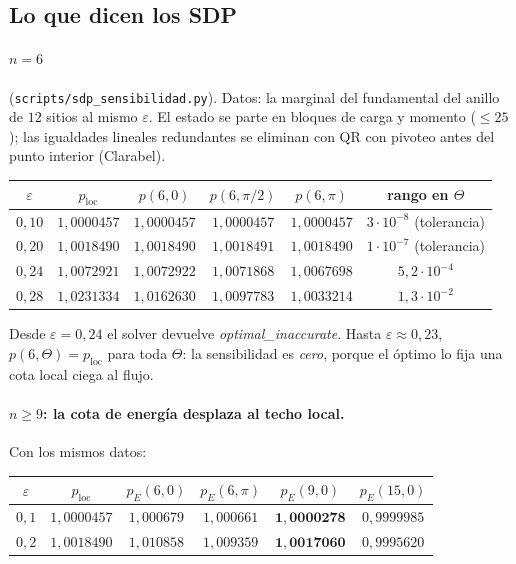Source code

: \documentclass[11pt,a4paper]{article}
\theoremstyle{definition}
\theoremstyle{remark}
\newcommand{\eps}{\varepsilon}
\newcommand{\pE}{p_{E}}
\newcommand{\ploc}{p_{\mathrm{loc}}}
\newcommand{\scr}[1]{\texttt{scripts/#1}}
\begin{document}
\subsection{Lo que dicen los SDP}

\paragraph{$n=6$} (\scr{sdp\_sensibilidad.py}). Datos: la marginal del fundamental del anillo de $12$
sitios al mismo $\eps$. El estado se parte en bloques de carga y momento ($\le25$); las igualdades
lineales redundantes se eliminan con QR con pivoteo antes del punto interior (Clarabel).

\begin{center}
\begin{tabular}{cccccc}
\toprule
$\eps$ & $\ploc$ & $p(6,0)$ & $p(6,\pi/2)$ & $p(6,\pi)$ & rango en $\Theta$\\
\midrule
$0{,}10$ & $1{,}0000457$ & $1{,}0000457$ & $1{,}0000457$ & $1{,}0000457$ & $3\cdot10^{-8}$ (tolerancia)\\
$0{,}20$ & $1{,}0018490$ & $1{,}0018490$ & $1{,}0018491$ & $1{,}0018490$ & $1\cdot10^{-7}$ (tolerancia)\\
$0{,}24$ & $1{,}0072921$ & $1{,}0072922$ & $1{,}0071868$ & $1{,}0067698$ & $5{,}2\cdot10^{-4}$\\
$0{,}28$ & $1{,}0231334$ & $1{,}0162630$ & $1{,}0097783$ & $1{,}0033214$ & $1{,}3\cdot10^{-2}$\\
\bottomrule
\end{tabular}
\end{center}

\noindent
Desde $\eps=0{,}24$ el solver devuelve \emph{optimal\_inaccurate}.
Hasta $\eps\approx0{,}23$, $p(6,\Theta)=\ploc$ para toda $\Theta$: la sensibilidad es \emph{cero}, porque
el óptimo lo fija una cota local ciega al flujo.

\paragraph{$n\ge9$: la cota de energía desplaza al techo local.} Con los mismos datos:

\begin{center}
\begin{tabular}{cccccc}
\toprule
$\eps$ & $\ploc$ & $\pE(6,0)$ & $\pE(6,\pi)$ & $\pE(9,0)$ & $\pE(15,0)$\\
\midrule
$0{,}1$ & $1{,}0000457$ & $1{,}000679$ & $1{,}000661$ & $\mathbf{1{,}0000278}$ & $0{,}9999985$\\
$0{,}2$ & $1{,}0018490$ & $1{,}010858$ & $1{,}009359$ & $\mathbf{1{,}0017060}$ & $0{,}9995620$\\
\bottomrule
\end{tabular}
\end{center}
\end{document}

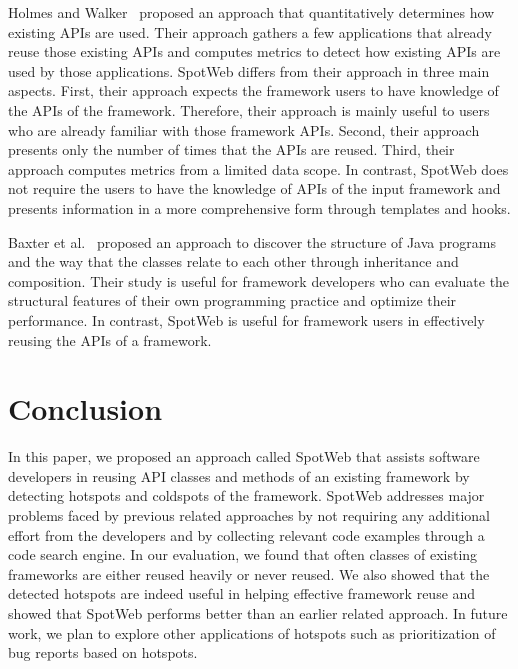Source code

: \documentclass[conference]{IEEEtran}
\newcommand{\Comment}[1]{}
\begin{document}
Holmes and Walker~\cite{holmes:apiusage} proposed an approach 
that quantitatively determines how existing APIs are used. Their approach
gathers a few applications that already reuse those existing APIs
and computes metrics to detect how existing APIs are used by those applications.
SpotWeb differs from their approach in three main aspects. First, their approach 
expects the framework users to have knowledge 
of the APIs of the framework. Therefore, their approach is mainly useful to users who are already
familiar with those framework APIs. Second, their approach presents only the
number of times that the APIs are reused. Third, their approach computes metrics
from a limited data scope. In contrast, SpotWeb does not require the users
to have the knowledge of APIs of the input framework and presents information
in a more comprehensive form through templates and hooks.

Baxter et al.~\cite{baxter:shape} proposed an approach to discover
the structure of Java programs and the way that the classes relate
to each other through inheritance and composition. Their study is
useful for framework developers who can evaluate the structural
features of their own programming practice and optimize their
performance. In contrast, SpotWeb is useful for framework users
in effectively reusing the APIs of a framework.

\section {Conclusion}
\label {sec:conclusion}

In this paper, we proposed an approach called SpotWeb that 
assists software developers in reusing API classes and methods of an existing framework
by detecting hotspots and coldspots of the framework. \Comment{Hotspots can serve
as starting points for reusing the framework, whereas coldspots serve as caveats as there can 
be difficulties in finding related code examples.}
SpotWeb addresses major problems faced by previous 
related approaches by not requiring any additional effort
from the developers and by collecting relevant code examples through
a code search engine. In our evaluation, we found that often classes
of existing frameworks are either reused heavily or never reused.
We also showed that the detected hotspots are 
indeed useful in helping effective framework reuse 
and showed that SpotWeb performs better than an earlier related
approach. In future work, we plan to explore other applications
of hotspots such as prioritization of bug reports based on hotspots.
\end{document}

(Task prompt)
Give back, unchanged, the run of lines in the listing above that begins at the line containing "features of their" and ends at the line containing "by detecting hotspots", both included.

(Answer to this task)
features of their own programming practice and optimize their
performance. In contrast, SpotWeb is useful for framework users
in effectively reusing the APIs of a framework.

\section {Conclusion}
\label {sec:conclusion}

In this paper, we proposed an approach called SpotWeb that 
assists software developers in reusing API classes and methods of an existing framework
by detecting hotspots and coldspots of the framework. \Comment{Hotspots can serve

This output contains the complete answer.